**Brief**. Should the word "cdot" occur in a line of the records, copy that line.

Dataset items:
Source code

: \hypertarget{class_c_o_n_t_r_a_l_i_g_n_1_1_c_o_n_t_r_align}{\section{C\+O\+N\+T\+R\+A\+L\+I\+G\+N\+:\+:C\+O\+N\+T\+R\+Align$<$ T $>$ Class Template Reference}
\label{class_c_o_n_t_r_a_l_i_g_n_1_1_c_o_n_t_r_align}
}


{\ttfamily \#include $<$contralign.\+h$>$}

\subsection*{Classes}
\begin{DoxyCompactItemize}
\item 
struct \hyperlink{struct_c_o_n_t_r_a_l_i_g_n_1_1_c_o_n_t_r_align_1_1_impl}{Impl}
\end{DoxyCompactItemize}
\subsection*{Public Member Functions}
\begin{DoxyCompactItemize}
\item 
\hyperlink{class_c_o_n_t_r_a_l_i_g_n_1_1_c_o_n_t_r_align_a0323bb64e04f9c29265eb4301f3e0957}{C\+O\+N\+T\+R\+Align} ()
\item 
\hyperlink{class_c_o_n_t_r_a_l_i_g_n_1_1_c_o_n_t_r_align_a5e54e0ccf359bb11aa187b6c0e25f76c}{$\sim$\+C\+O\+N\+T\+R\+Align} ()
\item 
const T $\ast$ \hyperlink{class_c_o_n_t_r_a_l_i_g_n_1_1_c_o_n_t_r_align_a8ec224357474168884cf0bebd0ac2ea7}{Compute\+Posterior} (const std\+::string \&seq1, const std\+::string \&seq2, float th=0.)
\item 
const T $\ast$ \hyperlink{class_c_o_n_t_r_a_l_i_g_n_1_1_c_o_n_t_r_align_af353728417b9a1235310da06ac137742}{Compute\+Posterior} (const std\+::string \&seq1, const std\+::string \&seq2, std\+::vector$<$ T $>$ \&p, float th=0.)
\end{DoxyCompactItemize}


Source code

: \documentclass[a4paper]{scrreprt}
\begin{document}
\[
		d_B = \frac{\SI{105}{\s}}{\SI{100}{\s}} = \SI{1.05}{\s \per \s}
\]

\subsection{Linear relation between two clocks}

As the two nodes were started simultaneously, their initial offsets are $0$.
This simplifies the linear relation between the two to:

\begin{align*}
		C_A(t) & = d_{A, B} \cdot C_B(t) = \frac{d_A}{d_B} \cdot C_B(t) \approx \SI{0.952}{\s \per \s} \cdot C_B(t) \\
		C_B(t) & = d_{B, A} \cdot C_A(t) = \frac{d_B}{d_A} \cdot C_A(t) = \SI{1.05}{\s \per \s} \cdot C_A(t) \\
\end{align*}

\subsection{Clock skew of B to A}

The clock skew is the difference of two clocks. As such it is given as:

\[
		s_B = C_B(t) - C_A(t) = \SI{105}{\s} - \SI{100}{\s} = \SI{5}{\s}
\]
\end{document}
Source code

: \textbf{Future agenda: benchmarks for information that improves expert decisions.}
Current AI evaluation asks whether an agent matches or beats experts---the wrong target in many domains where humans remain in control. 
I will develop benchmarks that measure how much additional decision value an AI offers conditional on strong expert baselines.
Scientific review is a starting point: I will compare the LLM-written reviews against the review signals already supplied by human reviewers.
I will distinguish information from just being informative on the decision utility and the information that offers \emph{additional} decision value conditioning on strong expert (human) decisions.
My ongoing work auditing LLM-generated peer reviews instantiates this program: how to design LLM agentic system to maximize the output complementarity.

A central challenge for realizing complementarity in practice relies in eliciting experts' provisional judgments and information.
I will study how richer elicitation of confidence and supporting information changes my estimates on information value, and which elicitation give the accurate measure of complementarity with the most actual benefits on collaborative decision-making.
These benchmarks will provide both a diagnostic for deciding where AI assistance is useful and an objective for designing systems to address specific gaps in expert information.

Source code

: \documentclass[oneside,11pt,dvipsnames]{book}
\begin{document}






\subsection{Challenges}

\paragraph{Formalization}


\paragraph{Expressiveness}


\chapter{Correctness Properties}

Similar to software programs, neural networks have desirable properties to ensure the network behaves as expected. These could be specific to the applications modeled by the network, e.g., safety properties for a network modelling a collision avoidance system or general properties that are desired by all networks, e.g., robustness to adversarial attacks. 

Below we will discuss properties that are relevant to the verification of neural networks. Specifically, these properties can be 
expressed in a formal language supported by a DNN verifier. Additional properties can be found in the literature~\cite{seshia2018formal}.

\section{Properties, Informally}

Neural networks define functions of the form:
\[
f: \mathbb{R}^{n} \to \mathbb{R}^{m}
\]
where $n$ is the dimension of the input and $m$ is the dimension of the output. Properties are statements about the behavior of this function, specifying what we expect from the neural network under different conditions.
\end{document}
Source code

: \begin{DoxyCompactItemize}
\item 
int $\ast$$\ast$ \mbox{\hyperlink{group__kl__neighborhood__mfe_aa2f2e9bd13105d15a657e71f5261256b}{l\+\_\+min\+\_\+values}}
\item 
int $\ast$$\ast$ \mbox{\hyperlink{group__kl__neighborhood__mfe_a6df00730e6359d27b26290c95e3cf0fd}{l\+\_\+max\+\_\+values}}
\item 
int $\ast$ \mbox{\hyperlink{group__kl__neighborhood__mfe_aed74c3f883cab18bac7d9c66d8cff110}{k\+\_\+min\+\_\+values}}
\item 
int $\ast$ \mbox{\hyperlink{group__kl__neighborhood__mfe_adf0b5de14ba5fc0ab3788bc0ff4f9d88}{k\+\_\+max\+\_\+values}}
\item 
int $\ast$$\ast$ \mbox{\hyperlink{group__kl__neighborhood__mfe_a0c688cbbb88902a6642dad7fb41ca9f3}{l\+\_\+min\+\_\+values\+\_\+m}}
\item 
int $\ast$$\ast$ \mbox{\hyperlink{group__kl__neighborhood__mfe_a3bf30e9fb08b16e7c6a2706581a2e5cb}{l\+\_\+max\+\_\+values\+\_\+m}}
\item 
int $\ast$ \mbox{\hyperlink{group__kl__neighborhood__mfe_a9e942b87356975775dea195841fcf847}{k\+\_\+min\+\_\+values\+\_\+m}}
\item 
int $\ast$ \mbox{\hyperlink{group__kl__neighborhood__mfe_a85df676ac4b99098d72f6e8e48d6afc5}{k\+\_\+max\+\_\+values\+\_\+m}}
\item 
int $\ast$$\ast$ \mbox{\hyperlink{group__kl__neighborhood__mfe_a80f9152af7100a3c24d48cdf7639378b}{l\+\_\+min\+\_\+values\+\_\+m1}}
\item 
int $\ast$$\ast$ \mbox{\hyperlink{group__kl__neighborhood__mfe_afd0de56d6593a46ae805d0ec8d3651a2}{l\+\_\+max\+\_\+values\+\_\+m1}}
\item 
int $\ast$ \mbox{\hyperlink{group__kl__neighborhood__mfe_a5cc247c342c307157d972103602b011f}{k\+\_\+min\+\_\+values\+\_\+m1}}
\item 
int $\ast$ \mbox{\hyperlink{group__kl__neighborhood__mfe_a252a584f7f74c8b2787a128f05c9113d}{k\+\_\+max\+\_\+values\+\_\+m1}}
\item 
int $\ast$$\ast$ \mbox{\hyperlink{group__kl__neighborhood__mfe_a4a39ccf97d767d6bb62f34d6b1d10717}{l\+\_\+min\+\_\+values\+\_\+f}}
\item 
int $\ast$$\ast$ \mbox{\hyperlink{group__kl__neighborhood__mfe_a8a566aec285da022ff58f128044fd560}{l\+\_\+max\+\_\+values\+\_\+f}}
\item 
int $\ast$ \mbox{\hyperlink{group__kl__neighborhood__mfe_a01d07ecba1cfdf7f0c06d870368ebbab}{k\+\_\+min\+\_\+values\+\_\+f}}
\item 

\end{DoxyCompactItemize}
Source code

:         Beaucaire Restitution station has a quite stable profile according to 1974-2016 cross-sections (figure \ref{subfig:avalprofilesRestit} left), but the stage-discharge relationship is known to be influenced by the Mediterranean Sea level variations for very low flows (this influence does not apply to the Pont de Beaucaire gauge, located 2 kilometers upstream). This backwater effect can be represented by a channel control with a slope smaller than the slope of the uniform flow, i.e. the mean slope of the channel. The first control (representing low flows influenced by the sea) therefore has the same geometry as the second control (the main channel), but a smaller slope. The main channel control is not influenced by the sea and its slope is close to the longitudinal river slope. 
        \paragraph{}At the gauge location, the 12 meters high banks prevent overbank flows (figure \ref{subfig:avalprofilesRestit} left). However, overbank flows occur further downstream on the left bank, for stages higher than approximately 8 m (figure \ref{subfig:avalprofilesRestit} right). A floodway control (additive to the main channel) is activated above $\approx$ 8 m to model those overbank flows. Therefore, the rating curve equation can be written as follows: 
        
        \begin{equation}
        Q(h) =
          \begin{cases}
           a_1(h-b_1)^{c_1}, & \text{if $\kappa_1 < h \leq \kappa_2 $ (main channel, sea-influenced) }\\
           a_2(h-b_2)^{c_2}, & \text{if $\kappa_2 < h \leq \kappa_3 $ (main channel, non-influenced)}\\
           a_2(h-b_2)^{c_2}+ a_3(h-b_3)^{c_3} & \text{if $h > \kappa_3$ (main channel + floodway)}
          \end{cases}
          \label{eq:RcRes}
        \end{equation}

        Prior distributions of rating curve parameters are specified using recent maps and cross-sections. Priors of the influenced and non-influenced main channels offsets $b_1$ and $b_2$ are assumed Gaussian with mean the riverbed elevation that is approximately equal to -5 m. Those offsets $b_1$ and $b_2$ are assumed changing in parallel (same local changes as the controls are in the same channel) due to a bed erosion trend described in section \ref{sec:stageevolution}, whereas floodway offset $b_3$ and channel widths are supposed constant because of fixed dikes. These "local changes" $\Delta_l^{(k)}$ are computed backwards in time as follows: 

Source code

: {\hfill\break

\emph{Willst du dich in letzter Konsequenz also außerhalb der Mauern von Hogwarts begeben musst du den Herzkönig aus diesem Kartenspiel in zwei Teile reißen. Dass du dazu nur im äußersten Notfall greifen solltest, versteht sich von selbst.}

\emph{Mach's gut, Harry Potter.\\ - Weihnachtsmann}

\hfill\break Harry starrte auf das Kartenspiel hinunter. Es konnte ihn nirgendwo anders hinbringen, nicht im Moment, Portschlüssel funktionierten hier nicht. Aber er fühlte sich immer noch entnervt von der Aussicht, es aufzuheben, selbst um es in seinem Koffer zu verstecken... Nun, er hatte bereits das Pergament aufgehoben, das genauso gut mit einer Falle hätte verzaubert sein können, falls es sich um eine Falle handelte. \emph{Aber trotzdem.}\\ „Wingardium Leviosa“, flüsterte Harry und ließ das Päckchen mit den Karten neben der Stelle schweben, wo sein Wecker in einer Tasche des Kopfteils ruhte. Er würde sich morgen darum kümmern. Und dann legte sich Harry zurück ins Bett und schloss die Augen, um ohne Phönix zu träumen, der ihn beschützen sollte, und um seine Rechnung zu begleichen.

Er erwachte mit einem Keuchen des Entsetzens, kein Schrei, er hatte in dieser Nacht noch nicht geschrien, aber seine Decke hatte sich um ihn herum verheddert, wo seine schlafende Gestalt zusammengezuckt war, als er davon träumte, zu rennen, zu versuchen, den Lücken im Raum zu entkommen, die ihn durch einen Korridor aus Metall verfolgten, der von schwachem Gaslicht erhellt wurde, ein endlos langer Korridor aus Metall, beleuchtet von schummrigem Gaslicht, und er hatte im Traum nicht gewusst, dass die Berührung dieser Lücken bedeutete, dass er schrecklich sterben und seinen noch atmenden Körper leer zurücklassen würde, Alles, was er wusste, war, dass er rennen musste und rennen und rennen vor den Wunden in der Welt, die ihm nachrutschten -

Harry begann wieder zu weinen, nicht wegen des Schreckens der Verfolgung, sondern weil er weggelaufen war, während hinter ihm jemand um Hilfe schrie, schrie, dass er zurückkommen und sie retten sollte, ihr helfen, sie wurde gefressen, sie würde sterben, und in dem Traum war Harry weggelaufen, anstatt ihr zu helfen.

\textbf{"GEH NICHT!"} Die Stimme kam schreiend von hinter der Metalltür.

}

**Finished exercise**.
		C_A(t) & = d_{A, B} \cdot C_B(t) = \frac{d_A}{d_B} \cdot C_B(t) \approx \SI{0.952}{\s \per \s} \cdot C_B(t) \\
		C_B(t) & = d_{B, A} \cdot C_A(t) = \frac{d_B}{d_A} \cdot C_A(t) = \SI{1.05}{\s \per \s} \cdot C_A(t) \\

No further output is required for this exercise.